• What is being asked
Count every line below that contains "user", then state the total with no other output.

• Material for the task
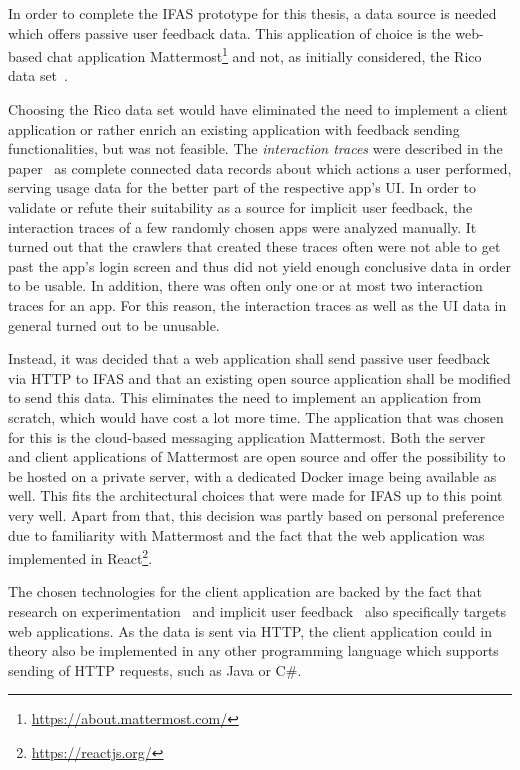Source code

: In order to complete the \ac{IFAS} prototype for this thesis, a data source is needed which offers passive user feedback data.
This application of choice is the web-based chat application Mattermost\footnote{\url{https://about.mattermost.com/}} and not, as initially considered, the Rico data set~\cite{Deka:2017:Rico}.

Choosing the Rico data set would have eliminated the need to implement a client application or rather enrich an existing application with feedback sending functionalities, but was not feasible.
The \emph{interaction traces} were described in the paper~\cite{Deka:2017:Rico} as complete connected data records about which actions a user performed, serving usage data for the better part of the respective app's \ac{UI}.
In order to validate or refute their suitability as a source for implicit user feedback, the interaction traces of a few randomly chosen apps were analyzed manually.
It turned out that the crawlers that created these traces often were not able to get past the app's login screen and thus did not yield enough conclusive data in order to be usable.
In addition, there was often only one or at most two interaction traces for an app.
For this reason, the interaction traces as well as the \ac{UI} data in general turned out to be unusable.

Instead, it was decided that a web application shall send passive user feedback via \ac{HTTP} to \ac{IFAS} and that an existing open source application shall be modified to send this data.
This eliminates the need to implement an application from scratch, which would have cost a lot more time.
The application that was chosen for this is the cloud-based messaging application Mattermost.
Both the server and client applications of Mattermost are open source and offer the possibility to be hosted on a private server, with a dedicated Docker image being available as well.
This fits the architectural choices that were made for \ac{IFAS} up to this point very well.
Apart from that, this decision was partly based on personal preference due to familiarity with Mattermost and the fact that the web application was implemented in React\footnote{\url{https://reactjs.org/}}.

The chosen technologies for the client application are backed by the fact that research on experimentation~\cite{Dmitriev2017,Kohavi2013a} and implicit user feedback~\cite{Joachims2005,Huang2011} also specifically targets web applications.
As the data is sent via \ac{HTTP}, the client application could in theory also be implemented in any other programming language which supports sending of \ac{HTTP} requests, such as Java or C\#.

• Response area
5